BEGIN
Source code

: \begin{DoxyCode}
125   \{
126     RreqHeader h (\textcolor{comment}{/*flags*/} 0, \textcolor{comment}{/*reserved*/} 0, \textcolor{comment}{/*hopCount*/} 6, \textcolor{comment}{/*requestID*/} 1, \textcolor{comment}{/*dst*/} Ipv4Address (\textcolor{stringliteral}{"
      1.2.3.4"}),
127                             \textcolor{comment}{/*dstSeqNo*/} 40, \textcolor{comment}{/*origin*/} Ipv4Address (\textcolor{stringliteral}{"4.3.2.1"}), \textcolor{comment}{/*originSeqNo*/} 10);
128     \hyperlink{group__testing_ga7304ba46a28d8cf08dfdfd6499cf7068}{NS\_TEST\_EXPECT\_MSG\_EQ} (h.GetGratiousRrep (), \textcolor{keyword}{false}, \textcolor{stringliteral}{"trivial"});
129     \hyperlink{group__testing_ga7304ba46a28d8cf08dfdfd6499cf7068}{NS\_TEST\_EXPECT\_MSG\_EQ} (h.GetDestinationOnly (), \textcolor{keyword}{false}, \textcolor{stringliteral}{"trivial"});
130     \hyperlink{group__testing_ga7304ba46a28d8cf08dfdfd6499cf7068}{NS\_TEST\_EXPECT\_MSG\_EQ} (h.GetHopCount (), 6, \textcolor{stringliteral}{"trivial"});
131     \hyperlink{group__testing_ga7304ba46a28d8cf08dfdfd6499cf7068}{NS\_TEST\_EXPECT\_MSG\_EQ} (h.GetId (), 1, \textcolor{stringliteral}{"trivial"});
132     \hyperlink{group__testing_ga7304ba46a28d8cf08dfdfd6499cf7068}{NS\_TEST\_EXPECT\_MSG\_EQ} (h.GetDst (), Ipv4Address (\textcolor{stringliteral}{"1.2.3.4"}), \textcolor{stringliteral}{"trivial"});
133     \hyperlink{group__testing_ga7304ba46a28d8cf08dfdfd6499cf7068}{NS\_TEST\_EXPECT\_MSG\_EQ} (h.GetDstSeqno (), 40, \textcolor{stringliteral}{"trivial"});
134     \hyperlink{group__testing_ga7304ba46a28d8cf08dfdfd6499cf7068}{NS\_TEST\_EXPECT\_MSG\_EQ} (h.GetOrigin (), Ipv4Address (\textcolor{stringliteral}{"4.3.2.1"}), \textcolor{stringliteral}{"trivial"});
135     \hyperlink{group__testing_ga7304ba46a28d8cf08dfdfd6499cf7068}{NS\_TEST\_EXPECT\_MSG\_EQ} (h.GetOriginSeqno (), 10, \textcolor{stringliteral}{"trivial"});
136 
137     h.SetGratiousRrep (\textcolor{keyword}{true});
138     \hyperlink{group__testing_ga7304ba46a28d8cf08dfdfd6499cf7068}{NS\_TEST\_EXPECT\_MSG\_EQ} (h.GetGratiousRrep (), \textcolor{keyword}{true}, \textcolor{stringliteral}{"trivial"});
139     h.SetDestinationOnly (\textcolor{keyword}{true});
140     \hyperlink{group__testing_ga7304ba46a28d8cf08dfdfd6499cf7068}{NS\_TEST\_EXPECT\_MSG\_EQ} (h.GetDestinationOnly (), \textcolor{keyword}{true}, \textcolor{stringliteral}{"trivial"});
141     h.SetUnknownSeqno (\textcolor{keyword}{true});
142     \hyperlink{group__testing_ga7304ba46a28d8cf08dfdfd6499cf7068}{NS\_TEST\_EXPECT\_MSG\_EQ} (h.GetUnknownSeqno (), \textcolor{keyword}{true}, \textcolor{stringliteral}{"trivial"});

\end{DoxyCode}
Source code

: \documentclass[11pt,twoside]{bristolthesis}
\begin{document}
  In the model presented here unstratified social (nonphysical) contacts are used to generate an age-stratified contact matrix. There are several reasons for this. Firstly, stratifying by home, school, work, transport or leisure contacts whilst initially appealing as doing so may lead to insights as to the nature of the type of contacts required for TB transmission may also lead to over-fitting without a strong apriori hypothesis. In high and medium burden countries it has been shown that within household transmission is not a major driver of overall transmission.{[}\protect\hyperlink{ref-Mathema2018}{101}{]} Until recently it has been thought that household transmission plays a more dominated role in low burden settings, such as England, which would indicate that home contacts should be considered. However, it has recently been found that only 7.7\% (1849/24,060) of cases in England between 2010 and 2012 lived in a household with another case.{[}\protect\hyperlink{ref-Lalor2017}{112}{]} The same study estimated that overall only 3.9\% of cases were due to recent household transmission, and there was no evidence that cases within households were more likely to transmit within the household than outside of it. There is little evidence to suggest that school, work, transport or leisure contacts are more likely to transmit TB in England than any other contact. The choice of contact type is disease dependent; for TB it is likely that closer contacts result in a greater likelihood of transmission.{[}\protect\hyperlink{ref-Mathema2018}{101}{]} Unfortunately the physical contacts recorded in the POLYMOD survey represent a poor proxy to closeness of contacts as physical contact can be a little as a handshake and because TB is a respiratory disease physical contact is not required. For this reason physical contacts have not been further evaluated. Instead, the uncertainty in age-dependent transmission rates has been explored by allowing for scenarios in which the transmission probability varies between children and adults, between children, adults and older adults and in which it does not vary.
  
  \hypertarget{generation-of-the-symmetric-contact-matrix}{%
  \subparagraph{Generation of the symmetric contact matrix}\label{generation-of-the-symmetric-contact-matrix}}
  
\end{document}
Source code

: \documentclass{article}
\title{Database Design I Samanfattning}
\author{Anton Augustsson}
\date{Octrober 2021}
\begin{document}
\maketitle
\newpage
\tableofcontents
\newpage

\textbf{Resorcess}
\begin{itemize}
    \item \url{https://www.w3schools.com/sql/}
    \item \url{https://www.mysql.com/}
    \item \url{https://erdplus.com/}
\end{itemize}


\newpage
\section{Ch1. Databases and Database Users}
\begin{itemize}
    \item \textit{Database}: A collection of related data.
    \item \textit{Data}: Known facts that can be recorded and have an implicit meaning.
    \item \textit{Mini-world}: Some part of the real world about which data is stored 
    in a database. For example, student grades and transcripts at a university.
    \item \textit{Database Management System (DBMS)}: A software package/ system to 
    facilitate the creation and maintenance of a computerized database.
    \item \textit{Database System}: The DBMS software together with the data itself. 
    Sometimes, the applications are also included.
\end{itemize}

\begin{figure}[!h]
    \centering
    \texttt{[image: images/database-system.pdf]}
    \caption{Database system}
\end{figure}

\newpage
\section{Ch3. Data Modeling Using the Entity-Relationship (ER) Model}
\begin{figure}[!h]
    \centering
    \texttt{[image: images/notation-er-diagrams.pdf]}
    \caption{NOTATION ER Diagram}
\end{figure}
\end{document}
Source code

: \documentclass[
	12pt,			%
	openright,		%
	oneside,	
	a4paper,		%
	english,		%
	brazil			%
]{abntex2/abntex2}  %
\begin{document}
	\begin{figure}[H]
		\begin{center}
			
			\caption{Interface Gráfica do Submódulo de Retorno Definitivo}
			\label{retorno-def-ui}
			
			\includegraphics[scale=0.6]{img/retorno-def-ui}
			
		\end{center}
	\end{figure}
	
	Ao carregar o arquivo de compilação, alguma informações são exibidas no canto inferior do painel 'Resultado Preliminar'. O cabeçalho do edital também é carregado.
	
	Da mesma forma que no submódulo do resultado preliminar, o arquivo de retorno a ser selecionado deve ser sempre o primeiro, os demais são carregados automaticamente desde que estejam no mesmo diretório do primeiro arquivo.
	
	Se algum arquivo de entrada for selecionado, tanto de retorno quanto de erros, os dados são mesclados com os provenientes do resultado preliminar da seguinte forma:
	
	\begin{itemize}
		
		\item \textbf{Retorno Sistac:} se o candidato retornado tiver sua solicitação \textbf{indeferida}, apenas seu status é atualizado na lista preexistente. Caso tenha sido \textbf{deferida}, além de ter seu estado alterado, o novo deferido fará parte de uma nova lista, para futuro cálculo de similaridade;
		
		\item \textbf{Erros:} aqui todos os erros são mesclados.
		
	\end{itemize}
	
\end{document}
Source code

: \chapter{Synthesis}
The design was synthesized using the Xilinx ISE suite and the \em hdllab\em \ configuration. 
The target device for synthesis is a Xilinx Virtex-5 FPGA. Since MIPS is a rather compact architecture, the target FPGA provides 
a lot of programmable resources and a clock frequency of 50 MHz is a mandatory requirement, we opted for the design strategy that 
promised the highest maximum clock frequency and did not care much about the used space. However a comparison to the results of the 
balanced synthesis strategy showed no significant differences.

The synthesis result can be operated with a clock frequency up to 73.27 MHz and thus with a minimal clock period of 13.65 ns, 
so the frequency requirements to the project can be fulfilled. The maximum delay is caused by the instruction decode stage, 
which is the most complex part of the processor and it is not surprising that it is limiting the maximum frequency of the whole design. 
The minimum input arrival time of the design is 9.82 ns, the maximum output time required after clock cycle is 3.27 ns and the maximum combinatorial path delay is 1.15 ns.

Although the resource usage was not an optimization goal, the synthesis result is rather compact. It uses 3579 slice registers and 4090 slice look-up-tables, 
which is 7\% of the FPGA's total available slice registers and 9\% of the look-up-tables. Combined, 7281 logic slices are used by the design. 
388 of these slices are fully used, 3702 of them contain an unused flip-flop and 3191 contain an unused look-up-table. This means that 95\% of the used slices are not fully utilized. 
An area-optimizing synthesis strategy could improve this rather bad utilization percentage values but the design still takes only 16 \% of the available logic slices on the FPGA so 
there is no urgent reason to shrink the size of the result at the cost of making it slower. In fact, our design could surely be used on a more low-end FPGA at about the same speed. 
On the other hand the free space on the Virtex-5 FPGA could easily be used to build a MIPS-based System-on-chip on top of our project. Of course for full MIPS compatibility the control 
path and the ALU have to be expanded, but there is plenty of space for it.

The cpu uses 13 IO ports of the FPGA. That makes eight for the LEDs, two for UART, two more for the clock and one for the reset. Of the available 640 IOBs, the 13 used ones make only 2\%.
END
§ **Exercise objective**: Search the data for the string "logic". List each line that has it.

§ **Task result**:
which is 7\% of the FPGA's total available slice registers and 9\% of the look-up-tables. Combined, 7281 logic slices are used by the design. 
An area-optimizing synthesis strategy could improve this rather bad utilization percentage values but the design still takes only 16 \% of the available logic slices on the FPGA so 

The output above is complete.